• PROBLEM TO SOLVE:
The answer should be the records below, word for word, with every image left out.

___ TASK INPUT

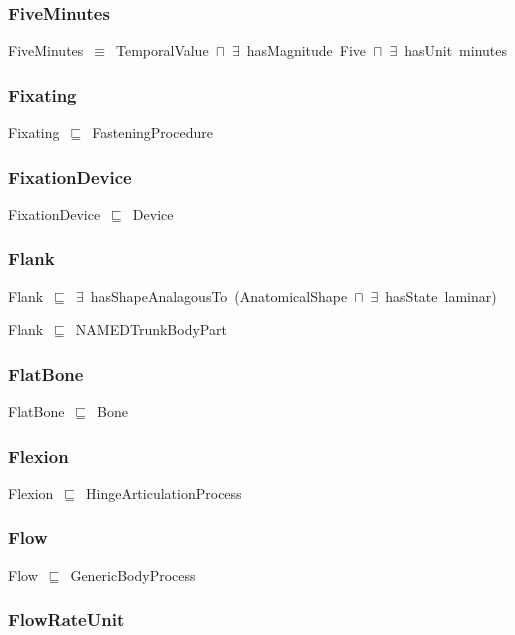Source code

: \documentclass{article}
\begin{document}
\subsubsection*{FiveMinutes}

FiveMinutes~\ensuremath{\equiv}~TemporalValue~\ensuremath{\sqcap}~\ensuremath{\exists}~hasMagnitude~Five~\ensuremath{\sqcap}~\ensuremath{\exists}~hasUnit~minutes

\subsubsection*{Fixating}

Fixating~\ensuremath{\sqsubseteq}~FasteningProcedure~

\subsubsection*{FixationDevice}

FixationDevice~\ensuremath{\sqsubseteq}~Device~

\subsubsection*{Flank}

Flank~\ensuremath{\sqsubseteq}~\ensuremath{\exists}~hasShapeAnalagousTo~(AnatomicalShape~\ensuremath{\sqcap}~\ensuremath{\exists}~hasState~laminar)~

Flank~\ensuremath{\sqsubseteq}~NAMEDTrunkBodyPart~

\subsubsection*{FlatBone}

FlatBone~\ensuremath{\sqsubseteq}~Bone~

\subsubsection*{Flexion}

Flexion~\ensuremath{\sqsubseteq}~HingeArticulationProcess~

\subsubsection*{Flow}

Flow~\ensuremath{\sqsubseteq}~GenericBodyProcess~

\subsubsection*{FlowRateUnit}
\end{document}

______

• SOLUTION FOR THIS TASK:
Source code

: \documentclass{article}
\begin{document}
\subsubsection*{FiveMinutes}

FiveMinutes~\ensuremath{\equiv}~TemporalValue~\ensuremath{\sqcap}~\ensuremath{\exists}~hasMagnitude~Five~\ensuremath{\sqcap}~\ensuremath{\exists}~hasUnit~minutes

\subsubsection*{Fixating}

Fixating~\ensuremath{\sqsubseteq}~FasteningProcedure~

\subsubsection*{FixationDevice}

FixationDevice~\ensuremath{\sqsubseteq}~Device~

\subsubsection*{Flank}

Flank~\ensuremath{\sqsubseteq}~\ensuremath{\exists}~hasShapeAnalagousTo~(AnatomicalShape~\ensuremath{\sqcap}~\ensuremath{\exists}~hasState~laminar)~

Flank~\ensuremath{\sqsubseteq}~NAMEDTrunkBodyPart~

\subsubsection*{FlatBone}

FlatBone~\ensuremath{\sqsubseteq}~Bone~

\subsubsection*{Flexion}

Flexion~\ensuremath{\sqsubseteq}~HingeArticulationProcess~

\subsubsection*{Flow}

Flow~\ensuremath{\sqsubseteq}~GenericBodyProcess~

\subsubsection*{FlowRateUnit}
\end{document}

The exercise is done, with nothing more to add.